9. Aan verweerder kan worden toegegeven dat het traject al lang loopt en pas op het allerlaatste moment - ook nog kort voor de zitting - financiële stukken zijn ingediend. Dit maakt echter niet dat verweerder alleen om die reden aan deze en de eerder ingediende financiële stukken voorbij kan gaan, zonder een kenbare beoordeling daarvan, alvorens tot invordering over te gaan. Deze beoordeling kan alsnog plaatsvinden bij de heroverweging in bezwaar van het invorderingsbesluit. Van verzoekster mag worden verwacht dat zij in dat kader alle relevante gegevens over zijn financiële draagkracht tijdig aan verweerder doet toekomen. De voorzieningenrechter ziet, bij afweging van alle betrokken belangen, aanleiding om een voorlopige voorziening te treffen.

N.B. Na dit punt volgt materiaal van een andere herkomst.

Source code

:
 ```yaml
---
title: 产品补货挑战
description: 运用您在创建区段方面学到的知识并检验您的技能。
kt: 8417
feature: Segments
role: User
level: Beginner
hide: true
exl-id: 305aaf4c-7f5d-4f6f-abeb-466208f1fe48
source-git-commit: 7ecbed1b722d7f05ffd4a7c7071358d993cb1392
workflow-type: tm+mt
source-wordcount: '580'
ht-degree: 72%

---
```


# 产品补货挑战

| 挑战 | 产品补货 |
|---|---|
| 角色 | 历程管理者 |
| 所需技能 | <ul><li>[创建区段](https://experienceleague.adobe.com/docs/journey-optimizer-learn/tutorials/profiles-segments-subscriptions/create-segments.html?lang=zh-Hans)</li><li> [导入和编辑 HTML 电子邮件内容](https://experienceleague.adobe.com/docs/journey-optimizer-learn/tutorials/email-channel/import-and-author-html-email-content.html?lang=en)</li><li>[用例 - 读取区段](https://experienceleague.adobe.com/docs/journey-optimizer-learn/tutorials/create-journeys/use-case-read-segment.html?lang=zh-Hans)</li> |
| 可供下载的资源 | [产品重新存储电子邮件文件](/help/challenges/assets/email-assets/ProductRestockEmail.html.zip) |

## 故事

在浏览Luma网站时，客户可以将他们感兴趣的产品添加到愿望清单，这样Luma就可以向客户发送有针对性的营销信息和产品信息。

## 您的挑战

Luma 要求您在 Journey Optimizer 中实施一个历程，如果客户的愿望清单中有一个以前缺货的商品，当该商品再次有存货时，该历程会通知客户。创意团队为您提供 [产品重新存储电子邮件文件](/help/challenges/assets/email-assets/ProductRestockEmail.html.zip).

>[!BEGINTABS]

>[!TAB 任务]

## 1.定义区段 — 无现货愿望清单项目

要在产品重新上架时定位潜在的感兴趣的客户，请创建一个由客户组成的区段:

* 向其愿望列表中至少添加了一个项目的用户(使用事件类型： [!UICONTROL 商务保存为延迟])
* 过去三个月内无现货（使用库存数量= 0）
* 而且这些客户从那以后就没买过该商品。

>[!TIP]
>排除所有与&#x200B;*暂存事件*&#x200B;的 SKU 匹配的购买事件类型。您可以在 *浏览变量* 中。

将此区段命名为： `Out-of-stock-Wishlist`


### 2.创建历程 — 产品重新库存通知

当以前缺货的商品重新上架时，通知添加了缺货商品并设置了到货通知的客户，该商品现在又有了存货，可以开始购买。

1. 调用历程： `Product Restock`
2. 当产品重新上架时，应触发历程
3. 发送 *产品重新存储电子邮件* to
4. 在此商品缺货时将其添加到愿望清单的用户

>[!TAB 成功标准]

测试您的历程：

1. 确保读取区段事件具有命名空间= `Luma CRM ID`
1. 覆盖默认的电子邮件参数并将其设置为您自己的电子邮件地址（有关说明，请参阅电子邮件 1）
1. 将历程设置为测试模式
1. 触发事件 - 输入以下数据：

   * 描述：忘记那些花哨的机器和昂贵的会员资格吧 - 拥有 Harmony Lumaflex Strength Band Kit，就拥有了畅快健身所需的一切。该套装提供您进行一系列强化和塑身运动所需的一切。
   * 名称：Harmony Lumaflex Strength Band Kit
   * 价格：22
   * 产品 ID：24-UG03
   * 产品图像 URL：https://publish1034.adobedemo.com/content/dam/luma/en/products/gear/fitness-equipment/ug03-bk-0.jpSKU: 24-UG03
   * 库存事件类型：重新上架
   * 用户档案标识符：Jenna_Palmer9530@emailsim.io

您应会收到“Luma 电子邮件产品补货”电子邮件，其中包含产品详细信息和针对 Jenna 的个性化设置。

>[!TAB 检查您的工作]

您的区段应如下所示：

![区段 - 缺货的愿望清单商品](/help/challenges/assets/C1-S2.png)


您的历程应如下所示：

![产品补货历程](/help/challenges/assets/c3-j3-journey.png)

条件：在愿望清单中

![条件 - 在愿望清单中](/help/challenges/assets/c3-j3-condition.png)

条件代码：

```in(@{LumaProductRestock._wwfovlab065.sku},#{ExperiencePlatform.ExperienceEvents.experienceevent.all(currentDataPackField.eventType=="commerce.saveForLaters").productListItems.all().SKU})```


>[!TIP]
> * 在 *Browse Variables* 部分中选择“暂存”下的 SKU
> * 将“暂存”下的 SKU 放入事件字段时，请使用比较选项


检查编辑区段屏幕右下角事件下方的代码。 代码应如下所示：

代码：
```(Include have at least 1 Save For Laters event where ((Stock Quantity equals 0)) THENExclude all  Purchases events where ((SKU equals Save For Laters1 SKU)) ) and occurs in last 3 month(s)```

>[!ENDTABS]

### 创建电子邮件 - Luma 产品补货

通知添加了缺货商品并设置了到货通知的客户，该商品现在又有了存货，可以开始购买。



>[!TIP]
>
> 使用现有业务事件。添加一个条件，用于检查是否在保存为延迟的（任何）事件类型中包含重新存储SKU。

10. De voorzieningenrechter wijst het verzoek toe en treft de voorlopige voorziening dat het bestreden besluit wordt geschorst tot zes weken zijn verstreken na de beslissing op bezwaar.
11. Omdat de voorzieningenrechter het verzoek toewijst, bepaalt de voorzieningenrechter dat verweerder verzoekster het door haar betaalde griffierecht moet vergoeden.
12. De voorzieningenrechter veroordeelt verweerder in de door verzoekster gemaakte proceskosten. Deze kosten stelt de voorzieningenrechter, met inachtneming van het Besluit proceskosten bestuursrecht, vast op € 1.068,00 voor de door een derde beroepsmatig verleende rechtsbijstand (1 punt voor het indienen van het verzoekschrift, 1 punt voor het verschijnen ter zitting, waarde per punt € 534,00, wegingsfactor 1).